Avec une grande prescience, George Kennan, qui fut le chorégraphe des stratégies de la Guerre froide, avait prévenu que l’administration de Bill Clinton, convaincue du caractère «unipolaire» de la situation, commettait là une grave erreur, dans la mesure où la Russie se sentirait menacée par l’expansion de l’OTAN. Cette situation compliquerait inexorablement les relations de l’Occident avec la Russie pour longtemps, très longtemps.
    Mais l’OTAN a continué son expansion et s’est rapprochée des frontières occidentales de la Russie dans une logique d’encerclement. Tout le monde savait sans l’avouer que l’Ukraine était appelée à devenir le champ de bataille où s’affronteraient des forces titanesques.
    Comme on pouvait s’y attendre, en 2014, suite au changement de régime en Ukraine – soutenu par l’Occident – un gouvernement antirusse a été installé à Kiev et l’OTAN s’est lancée dans un renforcement militaire dans ce pays, parallèlement à un plan coordonné visant à l’intégrer dans le système de cette alliance occidentale.
    Il suffit de dire que le «consensus» élaboré lors du sommet du G20 concernant la guerre en Ukraine est, en réalité, un simple épisode de la lutte géopolitique entre les Etats-Unis et la Russie, car il englobe la crise existentielle à laquelle la Russie est confrontée.

Turbulences prévisibles

Rien ne laisse supposer que les Etats-Unis sont prêts à admettre la légitimité des intérêts de la Russie en matière de défense et de sécurité ou à renoncer à leurs notions de caractère exceptionnel et d’hégémonie mondiale. En fait, il faut s’attendre à une période de fortes turbulences. Par conséquent, il vaut mieux ne pas surestimer les bons résultats du sommet de Delhi, même si l’on peut se réjouir de de cet heureux moment.
    Le revirement de Washington lors du sommet sur l’Ukraine a constitué à la fois une réponse créative aux efforts de médiation des trois pays du BRICS – Afrique du Sud, Inde et Brésil – mais aussi, sinon plutôt, une action menée dans son propre intérêt, afin d’éviter de s’isoler par rapport aux pays du Sud.
    A l’évidence, si Moscou ne tarit pas d’éloges à l’égard de l’Inde et de Modi, on voit le phénomène inverse se produire dans l’opinion occidentale, où le compromis sur l’Ukraine a été fort mal perçu. Le quotidien britannique «Financial Times», toujours en phase avec la pensée gouvernementale, a écrit que la déclaration de Delhi ne faisait référence qu’à la «guerre en Ukraine». Cette  formulation précedemment rejetée par  les partisans de Kiev, tels les Etats-Unis et les alliés de l’OTAN, implique que les deux parties sont toutes aussi coupables. Ils ont donc appelé à une «paix juste et durable en Ukraine», sans cependant explicitement lier cette demande à la préservation de l’intégrité territoriale de l’Ukraine.
    En fait, les émotions sont attisées et lorsque la guerre en Ukraine entrera dans sa prochaine phase brutale, face à une victoire russe qui se désigne, elles seront portées à l’ébullition.
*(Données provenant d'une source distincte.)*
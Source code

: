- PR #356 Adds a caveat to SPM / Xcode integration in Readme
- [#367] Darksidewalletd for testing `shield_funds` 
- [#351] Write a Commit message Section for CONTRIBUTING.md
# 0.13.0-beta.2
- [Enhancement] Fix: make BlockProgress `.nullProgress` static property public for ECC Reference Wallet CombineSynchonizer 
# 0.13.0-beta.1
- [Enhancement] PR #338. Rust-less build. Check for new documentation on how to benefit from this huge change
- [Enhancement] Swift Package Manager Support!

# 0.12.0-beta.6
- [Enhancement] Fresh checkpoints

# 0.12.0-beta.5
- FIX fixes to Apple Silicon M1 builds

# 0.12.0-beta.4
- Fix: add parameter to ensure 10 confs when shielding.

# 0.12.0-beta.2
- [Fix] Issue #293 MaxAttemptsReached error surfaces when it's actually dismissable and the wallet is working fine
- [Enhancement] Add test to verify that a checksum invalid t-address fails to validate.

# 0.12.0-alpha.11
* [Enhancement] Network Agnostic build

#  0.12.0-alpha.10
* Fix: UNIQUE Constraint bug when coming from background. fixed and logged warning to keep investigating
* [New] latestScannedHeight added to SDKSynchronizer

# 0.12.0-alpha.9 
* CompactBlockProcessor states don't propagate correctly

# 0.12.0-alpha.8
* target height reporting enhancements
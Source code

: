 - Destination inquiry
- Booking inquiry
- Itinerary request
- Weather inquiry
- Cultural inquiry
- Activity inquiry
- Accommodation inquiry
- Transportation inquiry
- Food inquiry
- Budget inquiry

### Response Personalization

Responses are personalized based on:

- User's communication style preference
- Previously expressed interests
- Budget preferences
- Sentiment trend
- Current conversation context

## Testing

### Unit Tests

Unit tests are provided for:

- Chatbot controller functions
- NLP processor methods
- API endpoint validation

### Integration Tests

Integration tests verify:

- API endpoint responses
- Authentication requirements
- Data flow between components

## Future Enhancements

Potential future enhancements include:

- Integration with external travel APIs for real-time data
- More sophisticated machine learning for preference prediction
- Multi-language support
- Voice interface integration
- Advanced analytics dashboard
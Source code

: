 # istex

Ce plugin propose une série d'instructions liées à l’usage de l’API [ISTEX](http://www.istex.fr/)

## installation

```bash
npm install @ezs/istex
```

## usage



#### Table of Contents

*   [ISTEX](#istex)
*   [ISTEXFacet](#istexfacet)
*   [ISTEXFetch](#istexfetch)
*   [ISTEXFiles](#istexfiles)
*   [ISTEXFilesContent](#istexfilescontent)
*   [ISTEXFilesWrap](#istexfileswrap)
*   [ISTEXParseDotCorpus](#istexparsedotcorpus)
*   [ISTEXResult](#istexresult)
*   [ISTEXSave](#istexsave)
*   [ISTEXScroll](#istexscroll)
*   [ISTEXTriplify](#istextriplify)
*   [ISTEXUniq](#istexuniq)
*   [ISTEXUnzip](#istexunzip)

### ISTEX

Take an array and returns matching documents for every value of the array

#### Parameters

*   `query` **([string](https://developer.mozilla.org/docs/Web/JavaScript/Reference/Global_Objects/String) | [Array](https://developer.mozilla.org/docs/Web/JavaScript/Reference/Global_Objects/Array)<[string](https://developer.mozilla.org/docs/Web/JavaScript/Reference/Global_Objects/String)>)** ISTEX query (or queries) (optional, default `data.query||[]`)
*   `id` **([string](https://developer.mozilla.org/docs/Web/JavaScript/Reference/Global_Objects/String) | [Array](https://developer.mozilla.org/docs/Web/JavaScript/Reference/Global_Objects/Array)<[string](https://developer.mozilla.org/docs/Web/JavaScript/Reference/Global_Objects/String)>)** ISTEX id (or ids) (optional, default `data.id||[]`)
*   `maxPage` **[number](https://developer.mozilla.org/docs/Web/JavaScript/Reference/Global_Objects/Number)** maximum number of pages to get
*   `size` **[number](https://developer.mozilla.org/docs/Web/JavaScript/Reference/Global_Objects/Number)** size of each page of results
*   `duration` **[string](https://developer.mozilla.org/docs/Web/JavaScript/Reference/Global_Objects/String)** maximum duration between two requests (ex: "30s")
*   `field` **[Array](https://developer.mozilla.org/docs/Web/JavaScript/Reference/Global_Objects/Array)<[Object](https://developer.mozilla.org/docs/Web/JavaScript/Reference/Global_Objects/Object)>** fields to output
La montée en puissance des BRICS

Encore une fois, il ne fait aucun doute que les Occidentaux se sentent interpellés par la montée en puissance spectaculaire des BRICS – plus précisément, l’attrait exercé par ce groupe sur les pays en développement, dits «du Sud», les déconcerte.
    Il est exclu que L’Occident puisse espérer de se ranger du côté des BRICS. Dans le même temps, les BRICS se dirigent résolument vers un remplacement du système commercial international ayant servi de base à l’hégémonie occidentale. La militarisation des sanctions par les Etats-Unis – et le gel arbitraire des fonds russes – ont semé le doute dans l’esprit de nombreux pays.
    En clair, les Etats-Unis ont oublié leur solennel engagement, lorsque le dollar a remplacé l’or comme devise de réserve au début des années 1970, de permettre à tous les pays d’accéder librement à leur devise. Actuellement, les Etats-Unis ont inversé le sens de leurs promesses et exploitent la primauté du dollar pour faire marcher la planche à billets à leur guise et vivre au-dessus de leurs moyens.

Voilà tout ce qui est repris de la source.